[Plain-text document sources]
──────

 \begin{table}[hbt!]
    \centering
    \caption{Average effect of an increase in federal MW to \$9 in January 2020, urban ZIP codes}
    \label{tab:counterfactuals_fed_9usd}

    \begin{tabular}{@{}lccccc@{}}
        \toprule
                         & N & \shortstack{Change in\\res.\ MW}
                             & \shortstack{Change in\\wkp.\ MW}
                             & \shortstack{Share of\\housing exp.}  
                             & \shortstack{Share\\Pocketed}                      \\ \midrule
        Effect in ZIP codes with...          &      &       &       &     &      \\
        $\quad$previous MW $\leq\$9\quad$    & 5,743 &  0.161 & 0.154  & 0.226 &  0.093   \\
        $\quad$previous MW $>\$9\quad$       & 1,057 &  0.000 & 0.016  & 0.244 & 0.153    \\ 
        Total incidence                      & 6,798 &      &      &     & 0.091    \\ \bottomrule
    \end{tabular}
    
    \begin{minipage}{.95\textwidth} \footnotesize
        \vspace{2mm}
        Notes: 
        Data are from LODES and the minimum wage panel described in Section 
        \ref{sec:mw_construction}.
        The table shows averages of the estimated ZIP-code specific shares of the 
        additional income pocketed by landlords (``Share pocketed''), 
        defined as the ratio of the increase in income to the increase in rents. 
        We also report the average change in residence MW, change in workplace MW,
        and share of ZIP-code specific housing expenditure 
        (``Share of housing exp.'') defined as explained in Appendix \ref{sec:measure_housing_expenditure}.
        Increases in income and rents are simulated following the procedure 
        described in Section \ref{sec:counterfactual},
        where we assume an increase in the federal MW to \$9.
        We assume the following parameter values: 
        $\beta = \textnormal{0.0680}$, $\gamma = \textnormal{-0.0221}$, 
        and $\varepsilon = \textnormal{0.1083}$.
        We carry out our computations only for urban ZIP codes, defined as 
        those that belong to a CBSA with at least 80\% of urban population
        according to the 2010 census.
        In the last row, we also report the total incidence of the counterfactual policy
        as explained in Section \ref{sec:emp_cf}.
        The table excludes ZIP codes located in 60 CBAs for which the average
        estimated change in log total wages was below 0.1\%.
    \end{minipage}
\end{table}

──────

* _ABOUT THIS EXERCISE_
Scanning the data above, copy out every line where "previous" is found.

* _RESPONSE TO THIS EXERCISE_
        $\quad$previous MW $\leq\$9\quad$    & 5,743 &  0.161 & 0.154  & 0.226 &  0.093   \\
        $\quad$previous MW $>\$9\quad$       & 1,057 &  0.000 & 0.016  & 0.244 & 0.153    \\ 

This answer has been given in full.